_WHAT YOU ARE ASKED TO DO_: Copy out the full set of records. Keep every word the same.

_SUPPLIED ENTRIES_:
_ _ _ _ _ _ _
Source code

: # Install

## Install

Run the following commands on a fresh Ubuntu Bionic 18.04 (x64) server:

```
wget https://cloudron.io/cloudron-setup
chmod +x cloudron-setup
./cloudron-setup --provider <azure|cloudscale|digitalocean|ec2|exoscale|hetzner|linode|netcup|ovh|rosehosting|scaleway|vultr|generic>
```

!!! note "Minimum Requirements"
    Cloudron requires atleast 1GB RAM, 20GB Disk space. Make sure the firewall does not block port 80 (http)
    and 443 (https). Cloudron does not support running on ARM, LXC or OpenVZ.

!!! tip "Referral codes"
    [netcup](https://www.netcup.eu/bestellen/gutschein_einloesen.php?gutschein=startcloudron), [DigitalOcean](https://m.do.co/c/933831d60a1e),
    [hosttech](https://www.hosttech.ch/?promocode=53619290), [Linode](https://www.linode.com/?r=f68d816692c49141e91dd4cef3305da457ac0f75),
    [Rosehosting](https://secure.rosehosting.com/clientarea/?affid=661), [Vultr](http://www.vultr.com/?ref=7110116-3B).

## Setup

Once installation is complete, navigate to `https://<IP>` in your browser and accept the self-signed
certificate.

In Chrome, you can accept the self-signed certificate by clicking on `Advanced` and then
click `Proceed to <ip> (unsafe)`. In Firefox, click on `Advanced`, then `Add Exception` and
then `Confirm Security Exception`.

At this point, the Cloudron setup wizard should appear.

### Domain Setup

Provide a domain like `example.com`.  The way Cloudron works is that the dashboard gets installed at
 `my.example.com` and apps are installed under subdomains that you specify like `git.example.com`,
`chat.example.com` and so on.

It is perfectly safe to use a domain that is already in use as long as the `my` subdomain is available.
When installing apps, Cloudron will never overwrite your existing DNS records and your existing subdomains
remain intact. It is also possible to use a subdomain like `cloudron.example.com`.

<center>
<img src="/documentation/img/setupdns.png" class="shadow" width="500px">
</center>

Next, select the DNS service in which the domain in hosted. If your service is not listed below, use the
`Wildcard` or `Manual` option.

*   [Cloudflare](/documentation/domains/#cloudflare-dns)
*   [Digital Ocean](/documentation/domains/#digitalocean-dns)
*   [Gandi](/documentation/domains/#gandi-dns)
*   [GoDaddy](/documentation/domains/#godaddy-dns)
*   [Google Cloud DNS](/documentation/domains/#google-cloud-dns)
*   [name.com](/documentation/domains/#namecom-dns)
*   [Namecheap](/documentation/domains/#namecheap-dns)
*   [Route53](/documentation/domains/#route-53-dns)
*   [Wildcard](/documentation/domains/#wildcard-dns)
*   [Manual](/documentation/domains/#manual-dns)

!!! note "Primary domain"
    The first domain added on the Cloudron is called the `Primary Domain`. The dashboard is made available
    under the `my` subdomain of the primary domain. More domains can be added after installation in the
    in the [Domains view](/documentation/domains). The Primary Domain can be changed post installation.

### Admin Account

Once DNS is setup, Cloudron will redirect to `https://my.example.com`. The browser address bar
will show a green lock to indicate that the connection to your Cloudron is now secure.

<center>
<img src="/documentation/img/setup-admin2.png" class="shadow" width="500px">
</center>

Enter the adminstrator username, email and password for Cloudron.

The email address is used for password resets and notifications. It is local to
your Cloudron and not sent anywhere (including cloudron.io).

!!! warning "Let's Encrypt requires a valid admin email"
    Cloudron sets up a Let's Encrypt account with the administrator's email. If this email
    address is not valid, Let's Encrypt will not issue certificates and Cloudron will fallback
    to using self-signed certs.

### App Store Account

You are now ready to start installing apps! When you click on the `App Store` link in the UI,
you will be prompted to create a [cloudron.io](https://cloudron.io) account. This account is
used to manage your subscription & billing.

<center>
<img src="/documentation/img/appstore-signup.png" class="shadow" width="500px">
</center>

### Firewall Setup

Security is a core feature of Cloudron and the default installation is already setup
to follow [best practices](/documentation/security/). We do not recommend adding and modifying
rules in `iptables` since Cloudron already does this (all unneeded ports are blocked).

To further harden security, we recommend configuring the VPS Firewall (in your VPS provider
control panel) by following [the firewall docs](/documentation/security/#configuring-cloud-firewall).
_ _ _ _ _ _ _
_TASK ANSWER_:
Source code

: # Install

## Install

Run the following commands on a fresh Ubuntu Bionic 18.04 (x64) server:

```
wget https://cloudron.io/cloudron-setup
chmod +x cloudron-setup
./cloudron-setup --provider <azure|cloudscale|digitalocean|ec2|exoscale|hetzner|linode|netcup|ovh|rosehosting|scaleway|vultr|generic>
```

!!! note "Minimum Requirements"
    Cloudron requires atleast 1GB RAM, 20GB Disk space. Make sure the firewall does not block port 80 (http)
    and 443 (https). Cloudron does not support running on ARM, LXC or OpenVZ.

!!! tip "Referral codes"
    [netcup](https://www.netcup.eu/bestellen/gutschein_einloesen.php?gutschein=startcloudron), [DigitalOcean](https://m.do.co/c/933831d60a1e),
    [hosttech](https://www.hosttech.ch/?promocode=53619290), [Linode](https://www.linode.com/?r=f68d816692c49141e91dd4cef3305da457ac0f75),
    [Rosehosting](https://secure.rosehosting.com/clientarea/?affid=661), [Vultr](http://www.vultr.com/?ref=7110116-3B).

## Setup

Once installation is complete, navigate to `https://<IP>` in your browser and accept the self-signed
certificate.

In Chrome, you can accept the self-signed certificate by clicking on `Advanced` and then
click `Proceed to <ip> (unsafe)`. In Firefox, click on `Advanced`, then `Add Exception` and
then `Confirm Security Exception`.

At this point, the Cloudron setup wizard should appear.

### Domain Setup

Provide a domain like `example.com`.  The way Cloudron works is that the dashboard gets installed at
 `my.example.com` and apps are installed under subdomains that you specify like `git.example.com`,
`chat.example.com` and so on.

It is perfectly safe to use a domain that is already in use as long as the `my` subdomain is available.
When installing apps, Cloudron will never overwrite your existing DNS records and your existing subdomains
remain intact. It is also possible to use a subdomain like `cloudron.example.com`.

<center>
<img src="/documentation/img/setupdns.png" class="shadow" width="500px">
</center>

Next, select the DNS service in which the domain in hosted. If your service is not listed below, use the
`Wildcard` or `Manual` option.

*   [Cloudflare](/documentation/domains/#cloudflare-dns)
*   [Digital Ocean](/documentation/domains/#digitalocean-dns)
*   [Gandi](/documentation/domains/#gandi-dns)
*   [GoDaddy](/documentation/domains/#godaddy-dns)
*   [Google Cloud DNS](/documentation/domains/#google-cloud-dns)
*   [name.com](/documentation/domains/#namecom-dns)
*   [Namecheap](/documentation/domains/#namecheap-dns)
*   [Route53](/documentation/domains/#route-53-dns)
*   [Wildcard](/documentation/domains/#wildcard-dns)
*   [Manual](/documentation/domains/#manual-dns)

!!! note "Primary domain"
    The first domain added on the Cloudron is called the `Primary Domain`. The dashboard is made available
    under the `my` subdomain of the primary domain. More domains can be added after installation in the
    in the [Domains view](/documentation/domains). The Primary Domain can be changed post installation.

### Admin Account

Once DNS is setup, Cloudron will redirect to `https://my.example.com`. The browser address bar
will show a green lock to indicate that the connection to your Cloudron is now secure.

<center>
<img src="/documentation/img/setup-admin2.png" class="shadow" width="500px">
</center>

Enter the adminstrator username, email and password for Cloudron.

The email address is used for password resets and notifications. It is local to
your Cloudron and not sent anywhere (including cloudron.io).

!!! warning "Let's Encrypt requires a valid admin email"
    Cloudron sets up a Let's Encrypt account with the administrator's email. If this email
    address is not valid, Let's Encrypt will not issue certificates and Cloudron will fallback
    to using self-signed certs.

### App Store Account

You are now ready to start installing apps! When you click on the `App Store` link in the UI,
you will be prompted to create a [cloudron.io](https://cloudron.io) account. This account is
used to manage your subscription & billing.

<center>
<img src="/documentation/img/appstore-signup.png" class="shadow" width="500px">
</center>

### Firewall Setup

Security is a core feature of Cloudron and the default installation is already setup
to follow [best practices](/documentation/security/). We do not recommend adding and modifying
rules in `iptables` since Cloudron already does this (all unneeded ports are blocked).

To further harden security, we recommend configuring the VPS Firewall (in your VPS provider
control panel) by following [the firewall docs](/documentation/security/#configuring-cloud-firewall).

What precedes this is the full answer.